## TO DO:
Select every line containing the word "geometrical" from the material, and copy those lines.

## TASK INPUTS:
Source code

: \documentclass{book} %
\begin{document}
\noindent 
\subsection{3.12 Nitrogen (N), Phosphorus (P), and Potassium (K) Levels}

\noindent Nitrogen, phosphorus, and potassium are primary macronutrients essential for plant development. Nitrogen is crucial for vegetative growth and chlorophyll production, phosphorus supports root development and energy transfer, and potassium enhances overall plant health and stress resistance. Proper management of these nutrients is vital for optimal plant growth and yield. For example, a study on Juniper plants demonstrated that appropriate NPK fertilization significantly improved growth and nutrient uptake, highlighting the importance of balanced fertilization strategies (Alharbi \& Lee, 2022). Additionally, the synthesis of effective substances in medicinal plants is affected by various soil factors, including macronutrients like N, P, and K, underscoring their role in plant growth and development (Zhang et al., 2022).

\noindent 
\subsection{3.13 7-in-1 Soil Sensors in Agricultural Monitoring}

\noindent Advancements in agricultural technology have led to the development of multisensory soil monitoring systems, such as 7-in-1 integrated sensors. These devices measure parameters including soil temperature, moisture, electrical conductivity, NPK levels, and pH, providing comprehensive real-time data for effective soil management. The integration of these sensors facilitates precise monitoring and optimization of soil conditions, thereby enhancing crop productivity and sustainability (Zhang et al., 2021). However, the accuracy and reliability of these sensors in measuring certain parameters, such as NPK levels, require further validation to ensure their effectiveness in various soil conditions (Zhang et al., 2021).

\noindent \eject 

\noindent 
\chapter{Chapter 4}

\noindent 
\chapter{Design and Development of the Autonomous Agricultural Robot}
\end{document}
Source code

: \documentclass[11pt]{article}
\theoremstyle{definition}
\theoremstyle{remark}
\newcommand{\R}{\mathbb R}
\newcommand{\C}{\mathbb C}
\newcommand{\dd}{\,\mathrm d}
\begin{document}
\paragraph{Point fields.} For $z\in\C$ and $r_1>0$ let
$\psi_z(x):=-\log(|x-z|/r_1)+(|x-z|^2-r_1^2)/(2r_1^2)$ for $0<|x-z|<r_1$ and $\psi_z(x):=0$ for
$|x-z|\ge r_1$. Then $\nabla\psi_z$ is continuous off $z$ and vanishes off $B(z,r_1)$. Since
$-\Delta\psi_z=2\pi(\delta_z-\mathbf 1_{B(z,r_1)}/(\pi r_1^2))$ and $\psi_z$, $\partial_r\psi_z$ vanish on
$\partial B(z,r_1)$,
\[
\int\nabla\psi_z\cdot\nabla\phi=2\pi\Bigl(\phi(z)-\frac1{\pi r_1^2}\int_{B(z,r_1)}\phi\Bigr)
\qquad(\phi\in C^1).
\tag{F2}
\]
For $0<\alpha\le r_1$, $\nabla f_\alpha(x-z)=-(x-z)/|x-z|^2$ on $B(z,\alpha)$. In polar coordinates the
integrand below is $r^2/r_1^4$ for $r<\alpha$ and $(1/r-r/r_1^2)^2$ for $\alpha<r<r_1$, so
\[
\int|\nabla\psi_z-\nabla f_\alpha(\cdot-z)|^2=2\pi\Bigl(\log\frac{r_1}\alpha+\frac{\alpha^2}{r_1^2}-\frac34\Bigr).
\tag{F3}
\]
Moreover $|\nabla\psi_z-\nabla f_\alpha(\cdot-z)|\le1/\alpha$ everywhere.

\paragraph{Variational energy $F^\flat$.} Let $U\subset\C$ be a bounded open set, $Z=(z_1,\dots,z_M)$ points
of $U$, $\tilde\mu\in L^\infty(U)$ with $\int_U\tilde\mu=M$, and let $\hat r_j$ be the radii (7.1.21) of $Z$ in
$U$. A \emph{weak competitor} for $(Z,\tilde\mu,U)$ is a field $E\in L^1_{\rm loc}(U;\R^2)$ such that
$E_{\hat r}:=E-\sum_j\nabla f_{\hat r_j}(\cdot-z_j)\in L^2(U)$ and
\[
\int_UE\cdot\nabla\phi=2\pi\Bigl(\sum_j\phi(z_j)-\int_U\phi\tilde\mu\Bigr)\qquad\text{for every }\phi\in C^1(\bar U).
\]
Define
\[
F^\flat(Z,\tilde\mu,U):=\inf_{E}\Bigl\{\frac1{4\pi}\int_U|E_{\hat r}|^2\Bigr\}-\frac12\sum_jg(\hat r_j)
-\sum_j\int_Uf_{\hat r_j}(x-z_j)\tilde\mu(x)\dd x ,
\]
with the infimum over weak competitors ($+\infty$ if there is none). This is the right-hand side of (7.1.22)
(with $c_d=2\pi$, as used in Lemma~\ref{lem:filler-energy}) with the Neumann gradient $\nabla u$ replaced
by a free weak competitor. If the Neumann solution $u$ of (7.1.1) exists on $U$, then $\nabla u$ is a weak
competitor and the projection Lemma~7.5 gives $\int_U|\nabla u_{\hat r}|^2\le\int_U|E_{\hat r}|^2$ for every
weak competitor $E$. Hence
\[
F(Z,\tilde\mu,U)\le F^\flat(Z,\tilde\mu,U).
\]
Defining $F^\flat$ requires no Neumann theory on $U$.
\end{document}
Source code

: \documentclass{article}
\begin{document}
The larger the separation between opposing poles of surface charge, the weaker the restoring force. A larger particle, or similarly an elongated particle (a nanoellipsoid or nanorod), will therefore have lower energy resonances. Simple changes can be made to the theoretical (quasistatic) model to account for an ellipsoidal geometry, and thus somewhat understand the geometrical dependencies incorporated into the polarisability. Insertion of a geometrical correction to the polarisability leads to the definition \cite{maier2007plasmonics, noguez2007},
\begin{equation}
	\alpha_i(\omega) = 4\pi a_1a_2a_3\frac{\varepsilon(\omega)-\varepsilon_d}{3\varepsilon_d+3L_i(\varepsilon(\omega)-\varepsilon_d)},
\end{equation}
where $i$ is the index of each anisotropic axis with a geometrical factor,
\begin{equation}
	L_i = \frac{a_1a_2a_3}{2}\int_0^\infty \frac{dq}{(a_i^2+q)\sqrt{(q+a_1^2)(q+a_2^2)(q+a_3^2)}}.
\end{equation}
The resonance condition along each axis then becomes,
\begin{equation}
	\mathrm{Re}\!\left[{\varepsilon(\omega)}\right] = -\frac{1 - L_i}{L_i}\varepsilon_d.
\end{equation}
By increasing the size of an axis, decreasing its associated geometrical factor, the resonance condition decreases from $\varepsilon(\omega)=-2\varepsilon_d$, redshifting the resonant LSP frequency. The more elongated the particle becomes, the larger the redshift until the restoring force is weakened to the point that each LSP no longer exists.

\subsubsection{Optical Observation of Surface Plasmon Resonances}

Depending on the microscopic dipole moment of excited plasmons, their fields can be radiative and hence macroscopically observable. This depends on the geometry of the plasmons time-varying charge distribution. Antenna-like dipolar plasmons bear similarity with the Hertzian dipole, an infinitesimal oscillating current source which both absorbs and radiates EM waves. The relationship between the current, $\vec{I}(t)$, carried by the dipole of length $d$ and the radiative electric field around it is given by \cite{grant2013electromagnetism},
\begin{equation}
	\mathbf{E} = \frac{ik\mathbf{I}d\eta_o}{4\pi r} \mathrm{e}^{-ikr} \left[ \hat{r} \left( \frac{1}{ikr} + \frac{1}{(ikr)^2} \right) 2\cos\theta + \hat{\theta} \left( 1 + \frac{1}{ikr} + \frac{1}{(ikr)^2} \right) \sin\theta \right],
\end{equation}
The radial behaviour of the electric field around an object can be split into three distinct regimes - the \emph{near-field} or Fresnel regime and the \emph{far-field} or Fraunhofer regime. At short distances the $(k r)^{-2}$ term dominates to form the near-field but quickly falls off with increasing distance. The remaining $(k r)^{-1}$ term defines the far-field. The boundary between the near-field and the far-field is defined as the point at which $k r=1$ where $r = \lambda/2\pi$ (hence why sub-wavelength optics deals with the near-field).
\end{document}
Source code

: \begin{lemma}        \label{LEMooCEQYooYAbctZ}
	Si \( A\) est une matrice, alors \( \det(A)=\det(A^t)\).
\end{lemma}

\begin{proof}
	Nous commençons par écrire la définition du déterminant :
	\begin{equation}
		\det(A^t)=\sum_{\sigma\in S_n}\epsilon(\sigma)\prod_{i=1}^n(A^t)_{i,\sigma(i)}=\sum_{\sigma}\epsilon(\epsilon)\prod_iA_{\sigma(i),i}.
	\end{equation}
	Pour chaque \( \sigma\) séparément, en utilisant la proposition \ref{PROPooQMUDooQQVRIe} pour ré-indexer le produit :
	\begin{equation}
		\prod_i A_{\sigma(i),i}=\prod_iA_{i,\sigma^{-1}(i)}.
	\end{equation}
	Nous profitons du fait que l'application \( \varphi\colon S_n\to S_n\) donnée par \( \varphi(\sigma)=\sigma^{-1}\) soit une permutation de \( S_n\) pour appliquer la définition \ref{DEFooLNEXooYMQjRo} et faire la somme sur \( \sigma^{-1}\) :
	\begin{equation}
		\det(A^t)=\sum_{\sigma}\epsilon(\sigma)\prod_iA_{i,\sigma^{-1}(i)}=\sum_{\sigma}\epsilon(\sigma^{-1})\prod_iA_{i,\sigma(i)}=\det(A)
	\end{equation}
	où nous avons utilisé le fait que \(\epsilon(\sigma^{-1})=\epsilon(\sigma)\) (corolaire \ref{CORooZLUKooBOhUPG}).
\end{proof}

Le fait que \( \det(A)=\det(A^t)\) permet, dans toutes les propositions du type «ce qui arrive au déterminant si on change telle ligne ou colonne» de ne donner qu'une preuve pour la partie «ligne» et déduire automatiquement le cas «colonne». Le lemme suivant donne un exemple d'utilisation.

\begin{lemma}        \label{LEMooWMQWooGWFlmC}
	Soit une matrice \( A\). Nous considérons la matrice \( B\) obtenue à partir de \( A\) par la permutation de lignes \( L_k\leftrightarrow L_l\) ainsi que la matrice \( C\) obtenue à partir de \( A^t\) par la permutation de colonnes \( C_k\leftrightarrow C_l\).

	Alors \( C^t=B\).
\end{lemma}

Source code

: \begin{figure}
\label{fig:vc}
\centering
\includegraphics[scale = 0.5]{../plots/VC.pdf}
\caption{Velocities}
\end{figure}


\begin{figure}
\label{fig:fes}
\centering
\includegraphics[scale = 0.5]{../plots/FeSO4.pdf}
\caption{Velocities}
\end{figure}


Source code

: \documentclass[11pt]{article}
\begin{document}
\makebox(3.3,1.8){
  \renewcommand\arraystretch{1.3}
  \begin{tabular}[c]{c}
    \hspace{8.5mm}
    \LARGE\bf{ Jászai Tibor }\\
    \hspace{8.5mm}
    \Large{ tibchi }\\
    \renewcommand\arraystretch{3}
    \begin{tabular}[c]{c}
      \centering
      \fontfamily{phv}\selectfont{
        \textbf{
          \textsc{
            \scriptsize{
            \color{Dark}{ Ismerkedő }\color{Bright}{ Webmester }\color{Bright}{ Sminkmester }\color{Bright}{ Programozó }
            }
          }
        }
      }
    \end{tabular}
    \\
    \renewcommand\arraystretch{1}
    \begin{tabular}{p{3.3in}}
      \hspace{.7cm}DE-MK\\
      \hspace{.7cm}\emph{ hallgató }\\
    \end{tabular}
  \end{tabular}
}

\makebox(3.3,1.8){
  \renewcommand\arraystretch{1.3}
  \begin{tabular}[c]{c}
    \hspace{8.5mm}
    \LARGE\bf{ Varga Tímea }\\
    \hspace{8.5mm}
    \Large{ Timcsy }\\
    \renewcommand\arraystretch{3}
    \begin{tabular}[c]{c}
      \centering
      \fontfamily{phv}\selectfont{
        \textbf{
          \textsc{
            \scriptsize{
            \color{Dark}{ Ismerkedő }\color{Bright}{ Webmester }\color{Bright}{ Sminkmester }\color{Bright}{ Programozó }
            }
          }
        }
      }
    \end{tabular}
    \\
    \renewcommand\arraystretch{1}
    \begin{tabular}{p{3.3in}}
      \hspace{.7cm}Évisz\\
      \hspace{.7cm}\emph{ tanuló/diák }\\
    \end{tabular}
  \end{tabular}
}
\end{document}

## RESULT:
The larger the separation between opposing poles of surface charge, the weaker the restoring force. A larger particle, or similarly an elongated particle (a nanoellipsoid or nanorod), will therefore have lower energy resonances. Simple changes can be made to the theoretical (quasistatic) model to account for an ellipsoidal geometry, and thus somewhat understand the geometrical dependencies incorporated into the polarisability. Insertion of a geometrical correction to the polarisability leads to the definition \cite{maier2007plasmonics, noguez2007},
where $i$ is the index of each anisotropic axis with a geometrical factor,
By increasing the size of an axis, decreasing its associated geometrical factor, the resonance condition decreases from $\varepsilon(\omega)=-2\varepsilon_d$, redshifting the resonant LSP frequency. The more elongated the particle becomes, the larger the redshift until the restoring force is weakened to the point that each LSP no longer exists.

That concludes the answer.